Лживыми и клеветливыми внушениями завистливые обвинители успели привлечь на свою сторону мнение народа, и когда Пилат опять обратился к народу, раздался крик: отпусти не Сего, но Варавву! кричали все, подущенные членами синедриона, кричали с редким единодушием. «Если, – замечает святитель Иоанн Златоуст, – позволено было отпускать одного из уличенных преступников, то тем более сомнительного, и конечно Иисус не казался для них худшим явных человекоубийц, но они кричали со слов своих руководителей, которые были совершенно ослеплены завистью и, сами будучи злы, развращали и народ». Предпочтение, оказанное народом явному преступнику в сравнении с Узником, которого вина еще не доказана, привело Пилата в крайнее изумление, так что он еще раз спросил: кого хощете от обою отпущу вам? голоса из толпы отвечали: Варавву. игемон опять спросил: что убо хощете, сотворю, Егоже глаголете Царя иудейска? все закричали: да распят будет пропни Его возми Сего, отпусти же нам Варавву! Пилат снова возвысил голос, желая отпустить Иисуса, но голос его был заглушен криками: распни, распни Его! Правитель, призывая народ к беспристрастному рассмотрению дела, в третий раз обратился к нему с вопросом: что бо зло сотвори Сей? – и напомнив о голословности обвинений, предложил удовольствоваться высказанным решением: ничесоже достойна смерти обретох в Нем, наказав убо Его, отпущу. вслед за этими словами поднялся великий крик: первосвященники и народная толпа, настроенная ими, с грозными воплями настоятельно требовали, чтобы Христос был распят.

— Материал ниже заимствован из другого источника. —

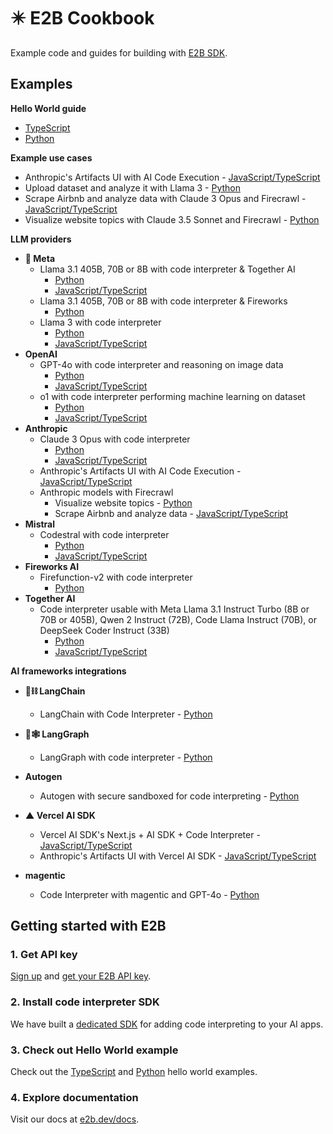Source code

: # ✴️ E2B Cookbook
Example code and guides for building with [E2B SDK](https://github.com/e2b-dev/e2b).

## Examples

**Hello World guide**
- [TypeScript](https://github.com/e2b-dev/e2b-cookbook/tree/main/examples/hello-world-js)
- [Python](https://github.com/e2b-dev/e2b-cookbook/tree/main/examples/hello-world-python)

**Example use cases**
  - Anthropic's Artifacts UI with AI Code Execution - [JavaScript/TypeScript](https://github.com/e2b-dev/e2b-cookbook/tree/main/examples/anthropic-power-artifacts)
  - Upload dataset and analyze it with Llama 3 - [Python](https://github.com/e2b-dev/e2b-cookbook/tree/main/examples/upload-dataset-code-interpreter)
  - Scrape Airbnb and analyze data with Claude 3 Opus and Firecrawl - [JavaScript/TypeScript](https://github.com/e2b-dev/e2b-cookbook/tree/main/examples/scrape-and-analyze-airbnb-data-with-firecrawl)
  - Visualize website topics with Claude 3.5 Sonnet and Firecrawl - [Python](https://github.com/e2b-dev/e2b-cookbook/tree/main/examples/claude-visualize-website-topics)

**LLM providers**
  - **🦙  Meta**
    - Llama 3.1 405B, 70B or 8B with code interpreter & Together AI
      - [Python](https://github.com/e2b-dev/e2b-cookbook/tree/main/examples/together-ai-with-code-interpreting/together-ai-code-interpreter-python)
      - [JavaScript/TypeScript](https://github.com/e2b-dev/e2b-cookbook/tree/main/examples/together-ai-with-code-interpreting/together-ai-code-interpreter-js)
    - Llama 3.1 405B, 70B or 8B with code interpreter & Fireworks
      - [Python](https://github.com/e2b-dev/e2b-cookbook/blob/fireworks/examples/fireworks-code-interpreter-python/llama_3.1_code_interpreter.ipynb)
    - Llama 3 with code interpreter
      - [Python](https://github.com/e2b-dev/e2b-cookbook/tree/main/examples/llama-3-code-interpreter-python)
      - [JavaScript/TypeScript](https://github.com/e2b-dev/e2b-cookbook/tree/main/examples/llama-3-code-interpreter-js)
  - **OpenAI**
    - GPT-4o with code interpreter and reasoning on image data
      - [Python](https://github.com/e2b-dev/e2b-cookbook/blob/main/examples/gpt-4o-code-interpreter/gpt_4o.ipynb)
      - [JavaScript/TypeScript](https://github.com/e2b-dev/e2b-cookbook/tree/main/examples/gpt-4o-code-interpreter-js)
    - o1 with code interpreter performing machine learning on dataset
      - [Python](https://github.com/e2b-dev/e2b-cookbook/blob/main/examples/o1-code-interpreter-python/o1.ipynb)
      - [JavaScript/TypeScript](https://github.com/e2b-dev/e2b-cookbook/blob/main/examples/o1-code-interpreter-js)
  - **Anthropic**
    - Claude 3 Opus with code interpreter
      - [Python](https://github.com/e2b-dev/e2b-cookbook/tree/main/examples/claude-code-interpreter-python)
      - [JavaScript/TypeScript](https://github.com/e2b-dev/e2b-cookbook/tree/main/examples/claude-code-interpreter-js)
    - Anthropic's Artifacts UI with AI Code Execution - [JavaScript/TypeScript](https://github.com/e2b-dev/e2b-cookbook/tree/main/examples/anthropic-power-artifacts)
    - Anthropic models with Firecrawl
      - Visualize website topics - [Python](https://github.com/e2b-dev/e2b-cookbook/tree/main/examples/claude-visualize-website-topics)
      - Scrape Airbnb and analyze data - [JavaScript/TypeScript](https://github.com/e2b-dev/e2b-cookbook/tree/main/examples/scrape-and-analyze-airbnb-data-with-firecrawl)
  - **Mistral**
    - Codestral with code interpreter
      - [Python](https://github.com/e2b-dev/e2b-cookbook/tree/main/examples/codestral-code-interpreter-python)
      - [JavaScript/TypeScript](https://github.com/e2b-dev/e2b-cookbook/tree/main/examples/codestral-code-interpreter-js)
  - **Fireworks AI**
    - Firefunction-v2 with code interpreter
      - [Python](https://github.com/e2b-dev/e2b-cookbook/tree/main/examples/fireworks-code-interpreter-python)
  - **Together AI**
      - Code interpreter usable with Meta Llama 3.1 Instruct Turbo (8B or 70B or 405B), Qwen 2 Instruct (72B), Code Llama Instruct (70B), or DeepSeek Coder Instruct (33B)
        - [Python](https://github.com/e2b-dev/e2b-cookbook/tree/main/examples/together-ai-with-code-interpreting/together-ai-code-interpreter-python)
        - [JavaScript/TypeScript](https://github.com/e2b-dev/e2b-cookbook/tree/main/examples/together-ai-with-code-interpreting/together-ai-code-interpreter-js)
  

**AI frameworks integrations**
  - **🦜⛓️ LangChain**
    - LangChain with Code Interpreter - [Python](https://github.com/e2b-dev/e2b-cookbook/tree/main/examples/langchain-python)

  - **🦜🕸️ LangGraph**
    - LangGraph with code interpreter - [Python](https://github.com/e2b-dev/e2b-cookbook/tree/main/examples/langgraph-python)

  - **Autogen**
    - Autogen with secure sandboxed for code interpreting - [Python](https://github.com/e2b-dev/e2b-cookbook/tree/main/examples/e2b_autogen)

  - **▲ Vercel AI SDK**
    - Vercel AI SDK's Next.js + AI SDK + Code Interpreter - [JavaScript/TypeScript](https://github.com/e2b-dev/e2b-cookbook/tree/main/examples/nextjs-code-interpreter)
    -  Anthropic's Artifacts UI with Vercel AI SDK - [JavaScript/TypeScript](https://github.com/e2b-dev/e2b-cookbook/tree/main/examples/anthropic-power-artifacts)
  - **magentic**
    - Code Interpreter with magentic and GPT-4o - [Python](https://github.com/e2b-dev/e2b-cookbook/tree/main/examples/magentic-code-interpreter/magentic_code_interpreter.ipynb)


## Getting started with E2B

### 1. Get API key
[Sign up](https://e2b.dev/docs/sign-in?view=sign-up) and [get your E2B API key](https://e2b.dev/docs/getting-started/api-key).

### 2. Install code interpreter SDK
We have built a [dedicated SDK](https://github.com/e2b-dev/code-interpreter) for adding code interpreting to your AI apps.

### 3. Check out Hello World example
Check out the [TypeScript](https://github.com/e2b-dev/e2b-cookbook/tree/main/examples/hello-world-js) and [Python](https://github.com/e2b-dev/e2b-cookbook/tree/main/examples/hello-world-python) hello world examples.

### 4. Explore documentation
Visit our docs at [e2b.dev/docs](https://e2b.dev/docs).

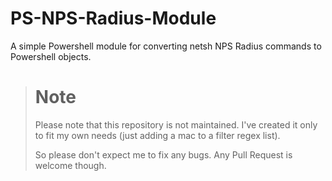 # PS-NPS-Radius-Module
A simple Powershell module for converting netsh NPS Radius commands to Powershell objects.

> # Note
> Please note that this repository is not maintained. I've created it only to fit my own
> needs (just adding a mac to a filter regex list).
>
> So please don't expect me to fix any bugs. Any Pull Request is welcome though.
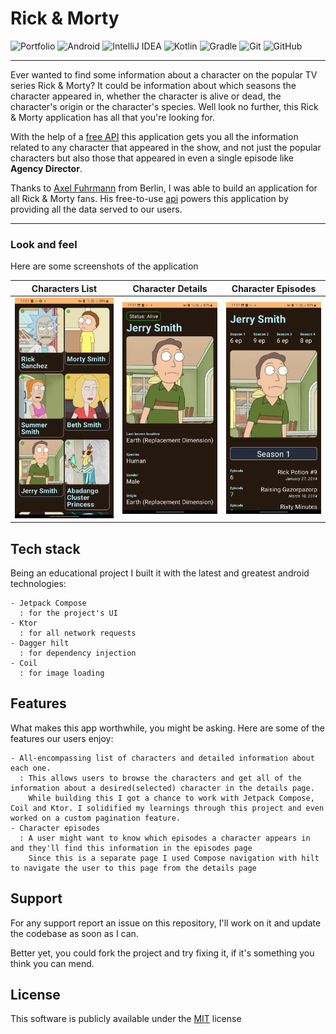 # Rick & Morty

![Portfolio](https://img.shields.io/badge/Portfolio-%23000000.svg?style=for-the-badge&logo=firefox&logoColor=#FF7139) ![Android](https://img.shields.io/badge/Android-3DDC84?style=for-the-badge&logo=android&logoColor=white) ![IntelliJ IDEA](https://img.shields.io/badge/IntelliJIDEA-000000.svg?style=for-the-badge&logo=intellij-idea&logoColor=white) ![Kotlin](https://img.shields.io/badge/kotlin-%237F52FF.svg?style=for-the-badge&logo=kotlin&logoColor=white) ![Gradle](https://img.shields.io/badge/Gradle-02303A.svg?style=for-the-badge&logo=Gradle&logoColor=white) ![Git](https://img.shields.io/badge/git-%23F05033.svg?style=for-the-badge&logo=git&logoColor=white) ![GitHub](https://img.shields.io/badge/github-%23121011.svg?style=for-the-badge&logo=github&logoColor=white)

---

Ever wanted to find some information about a character on the popular TV series Rick & Morty? It could be information about which seasons the character appeared in, whether the character is alive or dead, the character's origin or the character's species. Well look no further, this Rick & Morty application has all that you're looking for.

With the help of a [free API](https://rickandmortyapi.com/) this application gets you all the information related to any character that appeared in the show, and not just the popular characters but also those that appeared in even a single episode like **Agency Director**.

Thanks to [Axel Fuhrmann](https://afuh.dev/) from Berlin, I was able to build an application for all Rick & Morty fans. His free-to-use [api](https://rickandmortyapi.com/) powers this application by providing all the data served to our users.

---

  
### Look and feel

Here are some screenshots of the application

|                                       Characters List                                        |                                       Character Details                                       |  Character Episodes|
|:--------------------------------------------------------------------------------------------:|:---------------------------------------------------------------------------------------------:|:---------------------:|
| ![First screenshot](https://github.com/kennjr/rick-morty/blob/dev/screenshot_1.jpg?raw=true) | ![Second screenshot](https://github.com/kennjr/rick-morty/blob/dev/screenshot_2.jpg?raw=true) | ![Third screenshot](https://github.com/kennjr/rick-morty/blob/dev/screenshot_3.jpg?raw=true)|
    
  
## Tech stack

Being an educational project I built it with the latest and greatest android technologies:

    - Jetpack Compose
      : for the project's UI
    - Ktor
      : for all network requests
    - Dagger hilt
      : for dependency injection
    - Coil
      : for image loading

  
## Features

What makes this app worthwhile, you might be asking. Here are some of the features our users enjoy:

    - All-encompassing list of characters and detailed information about each one.
      : This allows users to browse the characters and get all of the information about a desired(selected) character in the details page.
        While building this I got a chance to work with Jetpack Compose, Coil and Ktor. I solidified my learnings through this project and even worked on a custom pagination feature.
    - Character episodes
      : A user might want to know which episodes a character appears in and they'll find this information in the episodes page
        Since this is a separate page I used Compose navigation with hilt to navigate the user to this page from the details page
  
  
## Support

For any support report an issue on this repository, I'll work on it and update the codebase as soon as I can.

Better yet, you could fork the project and try fixing it, if it's something you think you can mend.  

  
## License
This software is publicly available under the [MIT](LICENSE) license
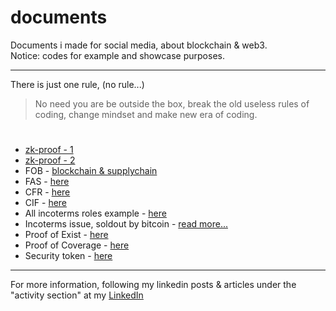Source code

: # documents
Documents i made for social media, about blockchain &amp; web3.\
Notice: codes for example and showcase purposes.

---

There is just one rule, (no rule...)
> No need you are be outside the box, break the old useless rules of coding, change mindset and make new era of coding.

#

- [zk-proof - 1](https://github.com/mosi-arch/documents/blob/main/zk-proof-01.md)
- [zk-proof - 2](https://github.com/mosi-arch/documents/blob/main/zk-proof-02.md) 
- FOB - [blockchain & supplychain](https://github.com/mosi-arch/documents/blob/main/blockchain-and-supplychain.md)
- FAS - [here](https://github.com/mosi-arch/documents/blob/main/incoterms-FAS.md) 
- CFR - [here](https://github.com/mosi-arch/documents/blob/main/incoterms-CFR.md) 
- CIF - [here](https://github.com/mosi-arch/documents/blob/main/incoterms-CIF.md) 
- All incoterms roles example - [here](https://github.com/mosi-arch/documents/blob/main/incoterms-roles-example.md) 
- Incoterms issue, soldout by bitcoin - [read more...](https://github.com/mosi-arch/documents/blob/main/incoterms-issue.md) 
- Proof of Exist - [here](https://github.com/mosi-arch/documents/blob/main/proof-of-exist.md) 
- Proof of Coverage - [here](https://github.com/mosi-arch/documents/blob/main/proof-of-coverage.md) 
- Security token - [here](https://github.com/mosi-arch/documents/blob/main/security-token.md) 

---
For more information, following my linkedin posts & articles under the "activity section" at my [LinkedIn](https://www.linkedin.com/in/moslem-abbasi/) 
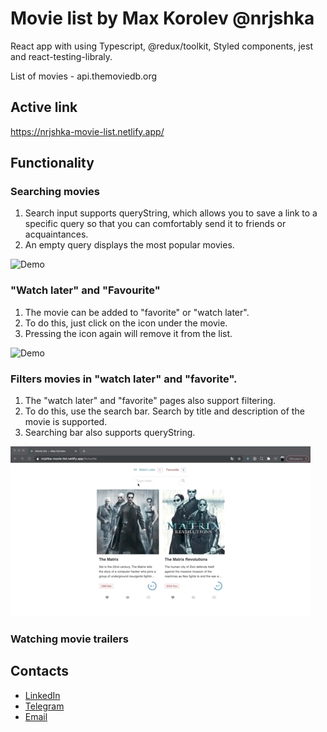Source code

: # Movie list by Max Korolev @nrjshka

React app with using Typescript, @redux/toolkit, Styled components, jest and react-testing-libraly.

List of movies - api.themoviedb.org

## Active link
https://nrjshka-movie-list.netlify.app/

## Functionality
### Searching movies
1. Search input supports queryString, which allows you to save a link to a specific query so that you can comfortably send it to friends or acquaintances.
2. An empty query displays the most popular movies.

![Demo](https://github.com/nrjshka/movie-list/blob/main/media/movieList1.gif)


### "Watch later" and "Favourite"
1. The movie can be added to "favorite" or "watch later".
2. To do this, just click on the icon under the movie.
3. Pressing the icon again will remove it from the list.

![Demo](https://github.com/nrjshka/movie-list/blob/main/media/movieList2.gif)

### Filters movies in "watch later" and "favorite".
1. The "watch later" and "favorite" pages also support filtering.
2. To do this, use the search bar. Search by title and description of the movie is supported.
3. Searching bar also supports queryString.

![Demo](https://github.com/nrjshka/movie-list/blob/main/media/movieList3.gif)

### Watching movie trailers

## Contacts

- [LinkedIn](https://www.linkedin.com/in/nrjshka/)
- [Telegram](t.me/nrjshka)
- [Email](mailto:nrjshka@gmail.com)
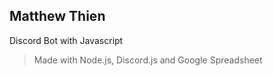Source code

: ## Matthew Thien

Discord Bot with Javascript
> Made with Node.js, Discord.js and Google Spreadsheet 
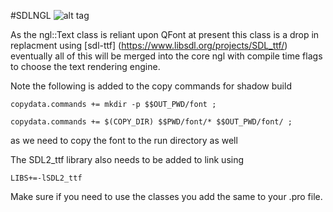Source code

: #SDLNGL
![alt tag](http://nccastaff.bournemouth.ac.uk/jmacey/GraphicsLib/Demos/TTFText.png)

As the ngl::Text class is reliant upon QFont at present this class is a drop in replacment using  [sdl-ttf] (https://www.libsdl.org/projects/SDL_ttf/)
eventually all of this will be merged into the core ngl with compile time flags to choose the text rendering engine.

Note the following is added to the copy commands for shadow build

`copydata.commands += mkdir -p $$OUT_PWD/font ;`

`copydata.commands += $(COPY_DIR) $$PWD/font/* $$OUT_PWD/font/ ;`

as we need to copy the font to the run directory as well

The SDL2_ttf library also needs to be added to link using

`LIBS+=-lSDL2_ttf`

Make sure if you need to use the classes you add the same to your .pro file.
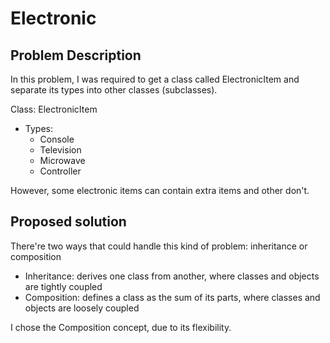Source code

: # Electronic

## Problem Description
In this problem, I was required to get a class called ElectronicItem 
and separate its types into other classes (subclasses).

Class: ElectronicItem
* Types:
    * Console
    * Television
    * Microwave
    * Controller

However, some electronic items can contain extra items and other don't.

## Proposed solution
There're two ways that could handle this kind of problem: inheritance or composition
* Inheritance: derives one class from another, where classes and objects are tightly coupled 
* Composition: defines a class as the sum of its parts, where classes and objects are loosely coupled

I chose the Composition concept, due to its flexibility.

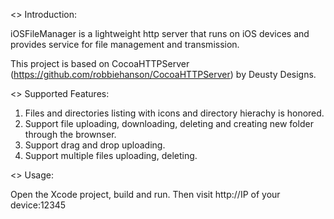 
<> Introduction:

iOSFileManager is a lightweight http server that runs on iOS devices and provides service for file management and transmission.

This project is based on CocoaHTTPServer (https://github.com/robbiehanson/CocoaHTTPServer) by Deusty Designs.

<> Supported Features:

1. Files and directories listing with icons and directory hierachy is honored.
2. Support file uploading, downloading, deleting and creating new folder through the brownser.
3. Support drag and drop uploading.
4. Support multiple files uploading, deleting.

<> Usage:

Open the Xcode project, build and run.
Then visit http://IP of your device:12345
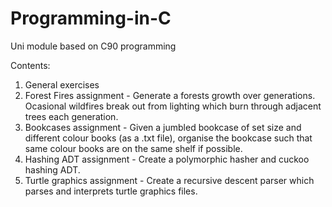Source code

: # Programming-in-C
Uni module based on C90 programming

Contents:
1. General exercises
2. Forest Fires assignment - Generate a forests growth over generations. Ocasional wildfires break out from lighting which burn through adjacent trees each generation.
3. Bookcases assignment - Given a jumbled bookcase of set size and different colour books (as a .txt file), organise the bookcase such that same colour books are on the same shelf if possible.
4. Hashing ADT assignment - Create a polymorphic hasher and cuckoo hashing ADT.
5. Turtle graphics assignment - Create a recursive descent parser which parses and interprets turtle graphics files.
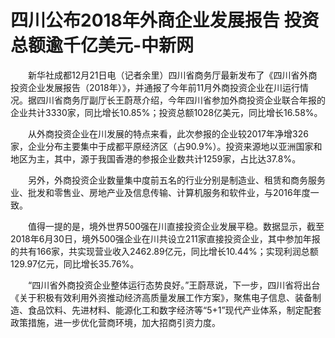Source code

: # 四川公布2018年外商企业发展报告 投资总额逾千亿美元-中新网

　　新华社成都12月21日电（记者余里）四川省商务厅最新发布了《四川省外商投资企业发展报告（2018年）》，并通报了今年前11月外商投资企业在川运行情况。据四川省商务厅副厅长王蔚荩介绍，今年四川省参加外商投资企业联合年报的企业共计3330家，同比增长10.85%；投资总额1028亿美元，同比增长16.58%。

　　从外商投资企业在川发展的特点来看，此次参报的企业较2017年净增326家，企业分布主要集中于成都平原经济区（占90.9%）。投资来源地以亚洲国家和地区为主，其中，源于我国香港的参报企业数共计1259家，占比达37.8%。

　　另外，外商投资企业数量集中度前五名的行业分别是制造业、租赁和商务服务业、批发和零售业、房地产业及信息传输、计算机服务和软件业，与2016年度一致。

　　值得一提的是，境外世界500强在川直接投资企业发展平稳。数据显示，截至2018年6月30日，境外500强企业在川共设立211家直接投资企业，其中参加年报的共有166家，共实现营业收入2462.89亿元，同比增长10.44%；实现利润总额129.97亿元，同比增长35.76%。

　　“四川省外商投资企业整体运行态势良好。”王蔚荩说，下一步，四川省将出台《关于积极有效利用外资推动经济高质量发展工作方案》，聚焦电子信息、装备制造、食品饮料、先进材料、能源化工和数字经济等“5+1”现代产业体系，制定配套政策措施，进一步优化营商环境，加大招商引资力度。
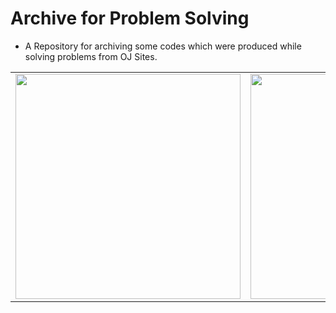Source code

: # Archive for Problem Solving

- A Repository for archiving some codes which were produced while solving problems from OJ Sites.

<table>
  <tr>
    <td>
      <a href="https://www.acmicpc.net/">
        <img src="https://i.namu.wiki/i/7p1FbLbH2WJz3CsYlZi5vahinYOhhiyjlyvLX910dc9M5lFVgSCwCUmb0PDBGS5ECzRiSZI7bpFzrKn00q3-Gw.webp" width="360"/>
      </a>
    </td>
    <td>
      <a href="https://www.programmers.co.kr/">
        <img src="https://blog.kakaocdn.net/dn/b7cyPV/btrAJ8II2sD/HtnKaFoRKw1ycgE2MefTU1/img.png" width="360".>
      </a>
    </td>
  </tr>
</table>

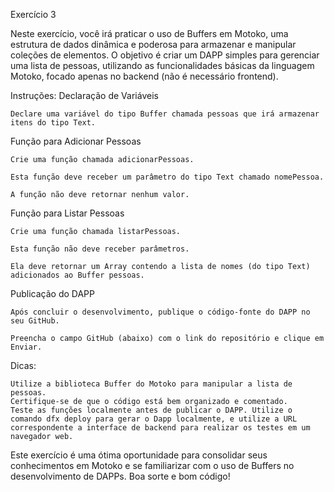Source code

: Exercício 3

Neste exercício, você irá praticar o uso de Buffers em Motoko, uma estrutura de dados dinâmica e poderosa para armazenar e manipular coleções de elementos. O objetivo é criar um DAPP simples para gerenciar uma lista de pessoas, utilizando as funcionalidades básicas da linguagem Motoko, focado apenas no backend (não é necessário frontend).

Instruções:
Declaração de Variáveis

    Declare uma variável do tipo Buffer chamada pessoas que irá armazenar itens do tipo Text.

Função para Adicionar Pessoas

    Crie uma função chamada adicionarPessoas.

    Esta função deve receber um parâmetro do tipo Text chamado nomePessoa.

    A função não deve retornar nenhum valor.

Função para Listar Pessoas

    Crie uma função chamada listarPessoas.

    Esta função não deve receber parâmetros.

    Ela deve retornar um Array contendo a lista de nomes (do tipo Text) adicionados ao Buffer pessoas.

Publicação do DAPP

    Após concluir o desenvolvimento, publique o código-fonte do DAPP no seu GitHub.

    Preencha o campo GitHub (abaixo) com o link do repositório e clique em Enviar.

Dicas:

    Utilize a biblioteca Buffer do Motoko para manipular a lista de pessoas.
    Certifique-se de que o código está bem organizado e comentado.
    Teste as funções localmente antes de publicar o DAPP. Utilize o comando dfx deploy para gerar o Dapp localmente, e utilize a URL correspondente a interface de backend para realizar os testes em um navegador web.

Este exercício é uma ótima oportunidade para consolidar seus conhecimentos em Motoko e se familiarizar com o uso de Buffers no desenvolvimento de DAPPs. Boa sorte e bom código!
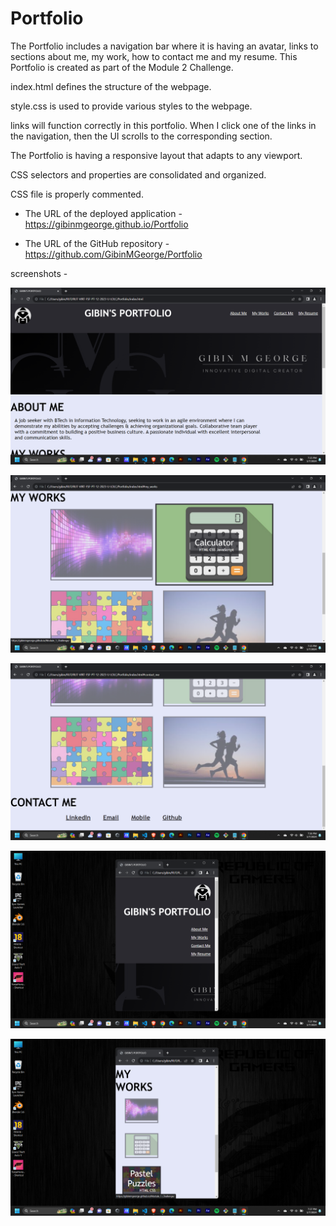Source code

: # Portfolio

The Portfolio includes a navigation bar where it is having an avatar, links to sections about me, my work, how to contact me and my resume.
This Portfolio is created as part of the Module 2 Challenge.

index.html defines the structure of the webpage.

style.css is used to provide various styles to the webpage.



links will function correctly in this portfolio.
When I click one of the links in the navigation, then the UI scrolls to the corresponding section.

The Portfolio is having a responsive layout that adapts to any viewport.

CSS selectors and properties are consolidated and organized.

CSS file is properly commented.

* The URL of the deployed application - https://gibinmgeorge.github.io/Portfolio

* The URL of the GitHub repository - https://github.com/GibinMGeorge/Portfolio


screenshots - 

![screen ](assets/S1.png)


![screen ](assets/S2.png)


![screen ](assets/S3.png)


![screen ](assets/S4.png)


![screen ](assets/S5.png)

Римский правитель знал по прежним опытам, с каким народом имеет дело, знал упрямый и мятежный дух иудеев. видя угрожающее положение толпы, решился уступить требованиям ее относительно вараввы, а относительно Иисуса Христа – привести в исполнение свое решение. он повелел отпустить из темницы варавву, заключенного за возмущение и убийство, а Иисуса предал воинам для бичевания.

Бичевание

Мф. 27, 27–30; Мк. 15, 16–19; Ин. 19, 1–3

Бичевание, к которому Пилат приговорил Божественного Узника, было наказание чрезвычайно жестокое и мучительное. римские судьи употребляли его или для исправления и вразумления обвиненных в преступлениях меньшей важности (Деян. 5, 40; 16, 22, 37), или в виде пытки для открытия истины (22, 24), или, наконец, как обычное приготовление преступника к смертной казни, и тогда как римские граждане пользовались в этом отношении некоторой льготой и могли быть наказаны лишь розгами, для рабов и вообще не имевших прав римского гражданства орудием наказания служил «ужасный бич». Эти бичи делались обыкновенно из ремней, в которые были вплетаемы острые металлические или костяные наконечники. Число ударов и более или менее жестокие подробности бичевания вполне зависели от воли грубых, суровых и кровожадных исполнителей казни. осужденного обнажали, привязывали за руки к столбу и бичевали по спине, а иногда с умышленной жестокостью наносили удары по лицу и глазам. Это наказание было так ужасно, что, по свидетельству древнего писателя, «многие умирали во время бичевания». Пилат предал Божественного страдальца на истязание с той целью чтобы, с одной стороны, видом израненного смягчить сердца врагов Его (Ин. 19, 4) и, по выражению преподобного Ефрема Сирина, «искупив большее наказание меньшим, спасти Иисуса от смерти», а с другой – успокоить волнующуюся толпу и вразумить того, кто казался ему неосторожным мечтателем, восстановившим против себя не только старейшин и начальников, но и самый народ.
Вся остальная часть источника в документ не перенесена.